Me desperté, rígido como un listón de encina. Un listón de encina, por cierto, carcomido, porque me dolían músculos que no recordaba haber visto en ningún atlas de anatomía. Y, hablando de atlas, nada más acabarnos el desayuno –reconozco que me lo zampé con apetito-, aún en la cafetería del camping, apareció de la nada un mapa en las manos de mi mujer (no podía ser un billete de quinientos: tenía que ser un mapa…).

Pico de no sé qué, cueva de no sé cuántos, ruta de la migración de la golondrina emigrante, peregrinación al Santuario de Nuestra Señora del Quinto Pino… Cuando pregunté a cuál de todos esos sitios íbamos a ir, se me rieron y dijeron que  los íbamos a ver todos.

– Pero, ¿no íbamos a estar sólo un fin de semana? –me alarmé.

– Claro: es una ruta senderista para hacerse en un día –me explicó, paciente, mi esposa.

El caso es que yo miraba alternativamente al mapa y a las cuatro esquinas de la cafetería, a ver dónde estaba la cámara oculta. Y, comoquiera que nadie era un presentador disfrazado, acabé por rendirme ante la evidencia: Me esperaba una caminata indigna hasta para un caballo por caminos que, de obligar a una cabra a recorrerlos, los de Greenpeace nos denuncian por poner la vida del animal en peligro.

Vamos allá

Por más que lo intenté, mi familia me conoce ya demasiado como para creerse que, justo antes de una excursión, me he agarrado la gripe piscícola. De modo que me cargaron con la mochila y se aseguraron de que estaba calzado, vestido y con la visera puesta, para que no me quedaran excusas por las que regresar a la tienda.

Las dos primeras horas fueron… tolerables. Pero, en cuanto el camino se fue volviendo irregular y mis pies ya no pisaban la mullida hierba, empezó a dolerme todo y, entre ays, huys y cuánto queda cada diez pasos llegamos a lo que se suponía que era un mirador y que yo llamaría un barranco vallado precariamente.
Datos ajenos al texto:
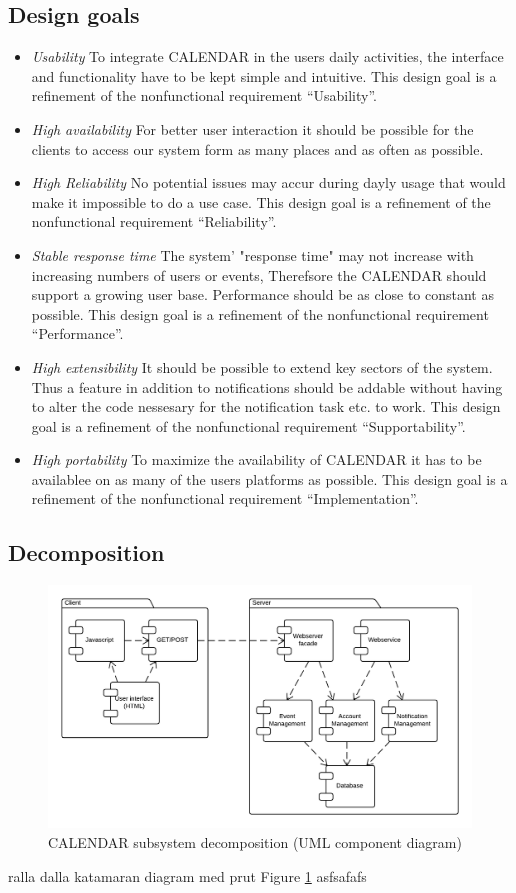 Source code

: \documentclass[a4paper]{article}
\begin{document}
\subsection{Design goals}

\begin{itemize}
\item \textit{Usability}
To integrate CALENDAR in the users daily activities, the interface and functionality have to be kept simple and intuitive. This design goal is a refinement of the nonfunctional requirement “Usability”.
\item \textit{High availability}
For better user interaction it should be possible for the clients to access our system form as many places and as often as possible.
\item \textit{High Reliability}
No potential issues may accur during dayly usage that would make it impossible to do a use case. This design goal is a refinement of the nonfunctional requirement “Reliability”.
\item \textit{Stable response time}
The system' "response time" may not increase with increasing numbers of users or events, Therefsore the CALENDAR should support a growing user base. Performance should be as close to constant  as possible. This design goal is a refinement of the nonfunctional requirement “Performance”.
\item \textit{High extensibility}
It should be possible to extend key sectors of the system. Thus a feature in addition to notifications should be addable without having
to alter the code nessesary for the notification task etc. to work. This design goal is a refinement of the nonfunctional requirement “Supportability”.
\item \textit{High portability}
To maximize the availability of CALENDAR it has to be availablee on as many of the users platforms as possible. This design goal is a refinement of the nonfunctional requirement “Implementation”.
\end{itemize}

\subsection{Decomposition}

\begin{figure}
\includegraphics[scale = 0.3]{Subsystems.png}
\caption{CALENDAR subsystem decomposition (UML component diagram)}
\label{fig:decomposition}  %
\end{figure}

ralla dalla katamaran diagram med prut Figure \ref{fig:decomposition} asfsafafs
\end{document}
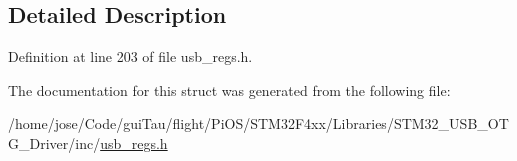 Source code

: \subsection{Detailed Description}


Definition at line 203 of file usb\-\_\-regs.\-h.



The documentation for this struct was generated from the following file\-:\begin{DoxyCompactItemize}
\item 
/home/jose/\-Code/gui\-Tau/flight/\-Pi\-O\-S/\-S\-T\-M32\-F4xx/\-Libraries/\-S\-T\-M32\-\_\-\-U\-S\-B\-\_\-\-O\-T\-G\-\_\-\-Driver/inc/\hyperlink{_s_t_m32_f4xx_2_libraries_2_s_t_m32___u_s_b___o_t_g___driver_2inc_2usb__regs_8h}{usb\-\_\-regs.\-h}\end{DoxyCompactItemize}
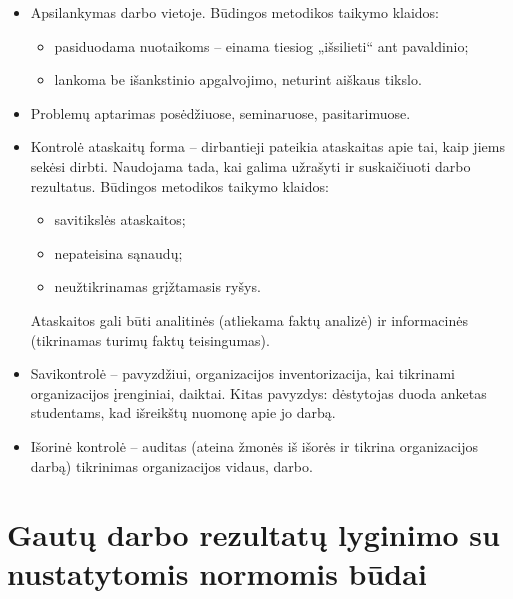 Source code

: \begin{itemize}
  \item Apsilankymas darbo vietoje. Būdingos metodikos taikymo
    klaidos:
    \begin{itemize}
      \item pasiduodama nuotaikoms – einama tiesiog „išsilieti“ ant
        pavaldinio;
      \item lankoma be išankstinio apgalvojimo, neturint aiškaus
        tikslo.
    \end{itemize}
  \item Problemų aptarimas posėdžiuose, seminaruose, pasitarimuose.
  \item Kontrolė ataskaitų forma – dirbantieji pateikia ataskaitas
    apie tai, kaip jiems sekėsi dirbti. Naudojama tada, kai galima
    užrašyti ir suskaičiuoti darbo rezultatus. Būdingos metodikos
    taikymo klaidos:
    \begin{itemize}
      \item savitikslės ataskaitos;
      \item nepateisina sąnaudų;
      \item neužtikrinamas grįžtamasis ryšys.
    \end{itemize}
    Ataskaitos gali būti analitinės (atliekama faktų analizė) ir
    informacinės (tikrinamas turimų faktų teisingumas).
  \item Savikontrolė – pavyzdžiui, organizacijos inventorizacija, kai
    tikrinami organizacijos įrenginiai, daiktai. Kitas pavyzdys:
    dėstytojas duoda anketas studentams, kad išreikštų nuomonę apie
    jo darbą.
  \item Išorinė kontrolė – auditas (ateina žmonės iš išorės ir tikrina
    organizacijos darbą) tikrinimas organizacijos vidaus, darbo.
\end{itemize}

\section{Gautų darbo rezultatų lyginimo su nustatytomis normomis būdai}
Allí almorzamos y tomamos un, para mí insuficiente, resuello.

Volvemos acá

Hala, más kilómetros. Comimos, como en la canción, a la sombra de los pinos que rodean una ermita. La familia aprovechó la breve sobremesa para visitarlo. Yo, para morirme un poco. Comenzamos el regreso, rodeando el valle, hacia el camping.

Y yo que creía que cuesta abajo y con la mochila aligerada de comida y agua todo iba a ser más fácil. Seis veces me fui de bruces, sin contar el testarazo que me di con una estalactita de la cueva que visitamos y sin cuya visión la excursión estaría incompleta. Pues yo puedo presumir de que no sólo vi la cueva sino también las estrellas desde su interior.

Llegamos. Cenamos. Dormimos. El domingo, herido y con agujetas hasta en los dedos, regresamos a la civilización. No quiero oír nada sobre ese sitio en lo que me resta de vida ¡Ay!